• WORK ORDER: Across the records below, report how many lines include the word "when", stating the number alone.

• DATASET ENTRIES:

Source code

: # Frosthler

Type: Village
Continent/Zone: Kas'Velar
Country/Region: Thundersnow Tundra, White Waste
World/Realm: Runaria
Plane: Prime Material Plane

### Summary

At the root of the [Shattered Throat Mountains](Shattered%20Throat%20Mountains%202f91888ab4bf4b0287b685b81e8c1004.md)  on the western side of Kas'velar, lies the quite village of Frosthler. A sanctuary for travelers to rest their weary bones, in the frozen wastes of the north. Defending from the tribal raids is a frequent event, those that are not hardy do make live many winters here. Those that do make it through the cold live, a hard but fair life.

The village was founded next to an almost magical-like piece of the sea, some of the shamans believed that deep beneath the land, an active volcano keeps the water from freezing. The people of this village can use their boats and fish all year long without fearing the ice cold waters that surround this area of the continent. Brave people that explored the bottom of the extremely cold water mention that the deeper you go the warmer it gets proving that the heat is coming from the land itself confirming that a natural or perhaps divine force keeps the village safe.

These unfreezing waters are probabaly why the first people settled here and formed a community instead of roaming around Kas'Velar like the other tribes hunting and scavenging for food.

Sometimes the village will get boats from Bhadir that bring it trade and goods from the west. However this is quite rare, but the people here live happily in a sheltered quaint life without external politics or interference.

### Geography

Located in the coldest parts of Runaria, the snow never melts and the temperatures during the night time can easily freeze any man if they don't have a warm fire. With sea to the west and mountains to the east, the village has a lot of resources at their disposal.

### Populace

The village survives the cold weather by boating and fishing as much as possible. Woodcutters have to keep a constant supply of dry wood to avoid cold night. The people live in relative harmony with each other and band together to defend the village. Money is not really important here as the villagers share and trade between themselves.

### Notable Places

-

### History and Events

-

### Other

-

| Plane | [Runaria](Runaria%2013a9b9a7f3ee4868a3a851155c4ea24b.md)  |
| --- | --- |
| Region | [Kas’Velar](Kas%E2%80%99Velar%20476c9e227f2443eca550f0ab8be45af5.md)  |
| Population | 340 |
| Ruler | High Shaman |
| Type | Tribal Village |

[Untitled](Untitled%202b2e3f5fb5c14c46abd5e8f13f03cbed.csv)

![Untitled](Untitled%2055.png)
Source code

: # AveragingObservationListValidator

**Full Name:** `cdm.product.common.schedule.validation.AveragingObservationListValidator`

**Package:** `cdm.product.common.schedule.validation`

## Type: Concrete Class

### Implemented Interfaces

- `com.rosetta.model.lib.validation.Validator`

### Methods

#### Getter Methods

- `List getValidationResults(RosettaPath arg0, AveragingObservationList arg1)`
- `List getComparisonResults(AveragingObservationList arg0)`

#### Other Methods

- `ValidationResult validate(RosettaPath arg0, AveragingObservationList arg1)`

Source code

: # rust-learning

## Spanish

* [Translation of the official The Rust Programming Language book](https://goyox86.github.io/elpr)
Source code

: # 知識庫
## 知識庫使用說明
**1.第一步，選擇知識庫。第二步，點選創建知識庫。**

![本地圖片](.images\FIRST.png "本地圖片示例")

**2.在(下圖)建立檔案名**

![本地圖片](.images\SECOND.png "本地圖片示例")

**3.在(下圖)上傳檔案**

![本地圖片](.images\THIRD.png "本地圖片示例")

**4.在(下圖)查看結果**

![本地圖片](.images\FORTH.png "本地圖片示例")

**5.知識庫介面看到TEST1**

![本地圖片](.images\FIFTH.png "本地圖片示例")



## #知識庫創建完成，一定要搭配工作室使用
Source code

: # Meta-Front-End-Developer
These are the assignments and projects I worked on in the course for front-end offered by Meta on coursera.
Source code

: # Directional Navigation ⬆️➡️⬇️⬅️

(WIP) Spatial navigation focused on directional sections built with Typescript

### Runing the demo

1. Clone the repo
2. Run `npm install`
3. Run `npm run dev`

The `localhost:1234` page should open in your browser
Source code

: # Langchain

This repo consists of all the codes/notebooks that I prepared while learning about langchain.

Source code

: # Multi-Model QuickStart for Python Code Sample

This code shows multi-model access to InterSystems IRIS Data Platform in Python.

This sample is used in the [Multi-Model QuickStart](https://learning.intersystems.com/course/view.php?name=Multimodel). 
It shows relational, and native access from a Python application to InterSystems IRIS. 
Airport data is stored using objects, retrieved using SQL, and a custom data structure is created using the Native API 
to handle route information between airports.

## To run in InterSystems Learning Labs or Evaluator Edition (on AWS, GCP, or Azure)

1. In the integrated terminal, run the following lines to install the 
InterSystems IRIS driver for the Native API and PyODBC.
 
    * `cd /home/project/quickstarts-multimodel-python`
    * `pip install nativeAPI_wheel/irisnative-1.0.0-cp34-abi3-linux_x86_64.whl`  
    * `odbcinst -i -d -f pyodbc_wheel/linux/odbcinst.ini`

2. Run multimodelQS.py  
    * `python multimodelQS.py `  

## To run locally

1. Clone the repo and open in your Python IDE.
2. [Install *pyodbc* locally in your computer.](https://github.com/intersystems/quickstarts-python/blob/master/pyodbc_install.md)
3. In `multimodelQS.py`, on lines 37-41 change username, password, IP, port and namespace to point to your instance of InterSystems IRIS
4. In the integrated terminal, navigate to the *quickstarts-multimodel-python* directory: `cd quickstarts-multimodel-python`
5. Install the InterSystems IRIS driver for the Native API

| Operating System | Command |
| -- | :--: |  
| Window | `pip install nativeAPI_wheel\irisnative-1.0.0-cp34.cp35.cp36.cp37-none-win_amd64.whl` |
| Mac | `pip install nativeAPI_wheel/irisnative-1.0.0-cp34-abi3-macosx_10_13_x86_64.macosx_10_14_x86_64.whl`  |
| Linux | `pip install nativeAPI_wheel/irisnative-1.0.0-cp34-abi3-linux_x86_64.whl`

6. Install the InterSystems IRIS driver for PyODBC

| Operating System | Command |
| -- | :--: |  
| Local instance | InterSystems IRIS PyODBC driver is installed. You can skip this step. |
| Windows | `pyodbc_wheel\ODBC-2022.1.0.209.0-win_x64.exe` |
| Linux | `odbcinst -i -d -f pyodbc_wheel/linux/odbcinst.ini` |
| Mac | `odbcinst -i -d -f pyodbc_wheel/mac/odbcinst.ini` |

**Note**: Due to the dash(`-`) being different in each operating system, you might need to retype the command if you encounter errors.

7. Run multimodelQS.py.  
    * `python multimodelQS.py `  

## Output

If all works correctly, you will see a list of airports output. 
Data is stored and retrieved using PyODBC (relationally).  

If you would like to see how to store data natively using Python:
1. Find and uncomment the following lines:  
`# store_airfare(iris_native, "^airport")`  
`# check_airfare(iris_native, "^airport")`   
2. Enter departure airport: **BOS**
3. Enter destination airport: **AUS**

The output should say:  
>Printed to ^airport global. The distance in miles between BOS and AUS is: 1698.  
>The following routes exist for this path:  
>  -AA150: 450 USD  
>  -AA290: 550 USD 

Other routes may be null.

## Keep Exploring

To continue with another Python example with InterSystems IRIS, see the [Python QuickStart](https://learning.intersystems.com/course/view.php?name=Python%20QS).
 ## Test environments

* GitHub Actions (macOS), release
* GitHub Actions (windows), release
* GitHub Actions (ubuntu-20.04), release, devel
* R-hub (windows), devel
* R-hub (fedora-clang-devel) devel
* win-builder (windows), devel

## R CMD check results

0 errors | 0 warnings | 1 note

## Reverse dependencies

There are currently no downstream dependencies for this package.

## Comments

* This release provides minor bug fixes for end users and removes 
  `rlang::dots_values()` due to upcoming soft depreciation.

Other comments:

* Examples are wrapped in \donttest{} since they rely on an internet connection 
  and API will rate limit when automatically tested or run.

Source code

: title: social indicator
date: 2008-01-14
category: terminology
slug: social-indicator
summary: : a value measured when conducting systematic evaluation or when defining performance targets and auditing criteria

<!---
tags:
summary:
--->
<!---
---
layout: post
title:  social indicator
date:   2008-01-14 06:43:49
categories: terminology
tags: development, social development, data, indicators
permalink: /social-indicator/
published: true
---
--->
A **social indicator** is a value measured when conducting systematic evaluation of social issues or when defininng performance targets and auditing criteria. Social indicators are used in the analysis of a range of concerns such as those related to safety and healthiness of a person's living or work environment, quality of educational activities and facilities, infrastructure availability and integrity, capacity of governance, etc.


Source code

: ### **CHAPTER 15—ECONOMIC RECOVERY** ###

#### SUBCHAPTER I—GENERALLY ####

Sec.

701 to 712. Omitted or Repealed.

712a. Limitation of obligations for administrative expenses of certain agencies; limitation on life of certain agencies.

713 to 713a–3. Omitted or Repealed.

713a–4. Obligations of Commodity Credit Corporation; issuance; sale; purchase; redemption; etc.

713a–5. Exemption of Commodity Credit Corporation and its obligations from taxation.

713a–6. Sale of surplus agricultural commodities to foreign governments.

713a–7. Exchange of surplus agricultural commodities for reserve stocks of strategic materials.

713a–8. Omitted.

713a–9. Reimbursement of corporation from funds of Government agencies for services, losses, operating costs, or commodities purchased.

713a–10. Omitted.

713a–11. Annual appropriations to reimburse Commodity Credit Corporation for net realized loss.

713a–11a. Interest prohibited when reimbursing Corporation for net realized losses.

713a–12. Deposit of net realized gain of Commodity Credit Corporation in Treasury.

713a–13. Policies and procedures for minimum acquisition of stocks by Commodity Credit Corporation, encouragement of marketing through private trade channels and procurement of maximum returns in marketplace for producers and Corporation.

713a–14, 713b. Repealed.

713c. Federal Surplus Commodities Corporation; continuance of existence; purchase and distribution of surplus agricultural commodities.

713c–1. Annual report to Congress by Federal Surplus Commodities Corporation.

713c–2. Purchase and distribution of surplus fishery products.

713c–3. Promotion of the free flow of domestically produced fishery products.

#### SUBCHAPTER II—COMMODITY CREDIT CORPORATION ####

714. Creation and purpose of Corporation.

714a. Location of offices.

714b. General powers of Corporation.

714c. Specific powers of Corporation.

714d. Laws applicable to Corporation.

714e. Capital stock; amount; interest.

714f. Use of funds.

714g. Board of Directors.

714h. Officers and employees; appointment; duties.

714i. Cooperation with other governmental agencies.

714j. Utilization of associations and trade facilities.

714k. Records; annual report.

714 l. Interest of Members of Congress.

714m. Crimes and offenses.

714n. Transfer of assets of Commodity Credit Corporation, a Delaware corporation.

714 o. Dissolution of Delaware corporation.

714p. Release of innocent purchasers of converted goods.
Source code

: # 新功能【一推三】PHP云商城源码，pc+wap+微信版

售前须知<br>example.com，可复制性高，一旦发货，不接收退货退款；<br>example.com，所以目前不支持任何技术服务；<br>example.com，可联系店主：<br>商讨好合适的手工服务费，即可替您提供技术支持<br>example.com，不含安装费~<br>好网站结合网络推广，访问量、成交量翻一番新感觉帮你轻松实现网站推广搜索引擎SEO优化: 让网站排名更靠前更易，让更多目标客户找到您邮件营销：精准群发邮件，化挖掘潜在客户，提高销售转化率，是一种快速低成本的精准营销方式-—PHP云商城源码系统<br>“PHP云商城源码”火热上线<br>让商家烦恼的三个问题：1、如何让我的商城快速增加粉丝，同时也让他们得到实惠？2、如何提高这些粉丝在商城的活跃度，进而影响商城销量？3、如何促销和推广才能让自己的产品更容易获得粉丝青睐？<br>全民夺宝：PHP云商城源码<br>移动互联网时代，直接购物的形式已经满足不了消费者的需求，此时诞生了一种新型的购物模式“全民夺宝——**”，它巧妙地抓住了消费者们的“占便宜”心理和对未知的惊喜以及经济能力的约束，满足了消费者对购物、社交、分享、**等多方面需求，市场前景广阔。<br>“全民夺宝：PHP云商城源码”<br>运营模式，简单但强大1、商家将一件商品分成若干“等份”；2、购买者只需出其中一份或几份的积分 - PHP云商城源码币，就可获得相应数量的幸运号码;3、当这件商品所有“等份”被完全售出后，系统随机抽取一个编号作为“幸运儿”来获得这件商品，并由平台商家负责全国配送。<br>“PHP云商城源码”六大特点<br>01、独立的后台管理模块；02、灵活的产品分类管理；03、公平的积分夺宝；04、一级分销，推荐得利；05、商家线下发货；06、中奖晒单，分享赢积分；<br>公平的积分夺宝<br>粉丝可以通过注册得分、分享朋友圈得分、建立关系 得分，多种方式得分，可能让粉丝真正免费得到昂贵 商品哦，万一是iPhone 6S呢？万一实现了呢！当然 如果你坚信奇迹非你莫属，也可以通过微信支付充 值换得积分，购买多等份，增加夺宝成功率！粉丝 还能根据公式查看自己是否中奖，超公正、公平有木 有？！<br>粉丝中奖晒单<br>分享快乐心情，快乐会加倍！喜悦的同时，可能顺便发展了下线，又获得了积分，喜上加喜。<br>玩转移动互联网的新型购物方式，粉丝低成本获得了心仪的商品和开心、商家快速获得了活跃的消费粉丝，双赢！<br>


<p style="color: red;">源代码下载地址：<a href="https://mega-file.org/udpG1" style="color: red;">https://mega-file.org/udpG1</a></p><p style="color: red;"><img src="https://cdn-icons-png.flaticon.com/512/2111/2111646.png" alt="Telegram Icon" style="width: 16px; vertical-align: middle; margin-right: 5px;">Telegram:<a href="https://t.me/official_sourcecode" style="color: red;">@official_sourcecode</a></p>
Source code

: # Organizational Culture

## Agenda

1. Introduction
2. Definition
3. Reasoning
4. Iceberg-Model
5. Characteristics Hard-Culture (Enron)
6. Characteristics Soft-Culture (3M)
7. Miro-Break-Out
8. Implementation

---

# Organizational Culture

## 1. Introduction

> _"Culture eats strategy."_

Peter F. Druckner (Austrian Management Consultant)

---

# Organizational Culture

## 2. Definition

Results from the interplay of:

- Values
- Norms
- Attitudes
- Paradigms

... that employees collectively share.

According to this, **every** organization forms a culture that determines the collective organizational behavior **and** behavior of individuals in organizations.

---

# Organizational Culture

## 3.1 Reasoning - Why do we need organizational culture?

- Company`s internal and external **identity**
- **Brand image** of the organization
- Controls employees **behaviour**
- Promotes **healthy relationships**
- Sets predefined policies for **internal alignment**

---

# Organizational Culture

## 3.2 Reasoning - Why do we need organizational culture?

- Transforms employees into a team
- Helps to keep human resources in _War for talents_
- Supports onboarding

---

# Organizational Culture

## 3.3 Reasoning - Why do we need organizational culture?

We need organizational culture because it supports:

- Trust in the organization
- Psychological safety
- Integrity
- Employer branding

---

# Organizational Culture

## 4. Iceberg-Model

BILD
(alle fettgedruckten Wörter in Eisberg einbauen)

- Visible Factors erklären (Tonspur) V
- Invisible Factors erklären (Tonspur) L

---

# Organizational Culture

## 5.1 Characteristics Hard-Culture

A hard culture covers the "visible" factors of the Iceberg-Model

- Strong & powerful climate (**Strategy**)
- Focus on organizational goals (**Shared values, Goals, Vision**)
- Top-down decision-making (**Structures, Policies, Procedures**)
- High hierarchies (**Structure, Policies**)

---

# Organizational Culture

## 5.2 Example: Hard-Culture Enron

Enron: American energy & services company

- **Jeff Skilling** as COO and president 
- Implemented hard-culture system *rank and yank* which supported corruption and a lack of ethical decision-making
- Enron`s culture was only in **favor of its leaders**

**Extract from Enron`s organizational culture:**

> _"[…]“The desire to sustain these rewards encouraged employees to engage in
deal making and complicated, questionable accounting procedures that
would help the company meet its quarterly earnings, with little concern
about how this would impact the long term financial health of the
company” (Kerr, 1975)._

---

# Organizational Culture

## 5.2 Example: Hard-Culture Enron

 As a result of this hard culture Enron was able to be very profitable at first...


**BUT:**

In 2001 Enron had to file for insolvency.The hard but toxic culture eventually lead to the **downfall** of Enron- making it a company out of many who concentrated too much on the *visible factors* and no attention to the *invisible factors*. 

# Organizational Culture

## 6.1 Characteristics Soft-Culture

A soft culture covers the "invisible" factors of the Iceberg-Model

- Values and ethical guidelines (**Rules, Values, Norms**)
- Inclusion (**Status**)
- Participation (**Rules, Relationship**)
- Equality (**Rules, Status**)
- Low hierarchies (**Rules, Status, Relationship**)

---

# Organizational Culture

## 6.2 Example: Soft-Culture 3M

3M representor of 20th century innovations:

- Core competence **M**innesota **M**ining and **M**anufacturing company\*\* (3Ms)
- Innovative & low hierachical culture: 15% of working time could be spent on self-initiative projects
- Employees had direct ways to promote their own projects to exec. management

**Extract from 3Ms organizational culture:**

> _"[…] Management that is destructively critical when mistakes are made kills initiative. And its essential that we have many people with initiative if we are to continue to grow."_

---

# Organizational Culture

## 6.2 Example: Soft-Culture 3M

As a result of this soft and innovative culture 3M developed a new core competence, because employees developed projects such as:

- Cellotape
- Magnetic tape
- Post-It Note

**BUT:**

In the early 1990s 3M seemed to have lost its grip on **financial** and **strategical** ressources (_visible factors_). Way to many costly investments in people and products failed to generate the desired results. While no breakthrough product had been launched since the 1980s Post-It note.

• YOUR SOLUTION: 5